[Stored data entries]
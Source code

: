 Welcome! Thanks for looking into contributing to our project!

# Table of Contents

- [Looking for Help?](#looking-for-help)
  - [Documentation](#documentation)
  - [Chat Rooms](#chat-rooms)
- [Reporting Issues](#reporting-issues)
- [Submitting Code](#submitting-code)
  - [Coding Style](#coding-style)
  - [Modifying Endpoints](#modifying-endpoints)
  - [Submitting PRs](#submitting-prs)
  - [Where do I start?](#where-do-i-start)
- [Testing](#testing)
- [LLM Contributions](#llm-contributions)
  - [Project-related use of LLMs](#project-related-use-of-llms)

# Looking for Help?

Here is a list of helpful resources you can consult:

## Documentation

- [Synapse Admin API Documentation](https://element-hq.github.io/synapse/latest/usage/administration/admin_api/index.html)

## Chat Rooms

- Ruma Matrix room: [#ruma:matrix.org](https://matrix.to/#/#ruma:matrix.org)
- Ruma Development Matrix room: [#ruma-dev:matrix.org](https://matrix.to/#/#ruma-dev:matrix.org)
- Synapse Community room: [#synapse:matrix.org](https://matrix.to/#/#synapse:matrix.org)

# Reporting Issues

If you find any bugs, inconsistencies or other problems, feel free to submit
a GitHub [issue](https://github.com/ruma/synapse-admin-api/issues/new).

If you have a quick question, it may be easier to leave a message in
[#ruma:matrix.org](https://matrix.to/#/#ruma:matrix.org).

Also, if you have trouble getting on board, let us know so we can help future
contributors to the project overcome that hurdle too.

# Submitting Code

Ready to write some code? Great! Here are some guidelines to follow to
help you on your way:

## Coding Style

▶ [YOUR INSTRUCTIONS]
Please return only the lines from the one that contains "If you find" through the final line of the entries, each exactly as written.

▶ [RESULT OF THIS TASK]
If you find any bugs, inconsistencies or other problems, feel free to submit
a GitHub [issue](https://github.com/ruma/synapse-admin-api/issues/new).

If you have a quick question, it may be easier to leave a message in
[#ruma:matrix.org](https://matrix.to/#/#ruma:matrix.org).

Also, if you have trouble getting on board, let us know so we can help future
contributors to the project overcome that hurdle too.

# Submitting Code

Ready to write some code? Great! Here are some guidelines to follow to
help you on your way:

## Coding Style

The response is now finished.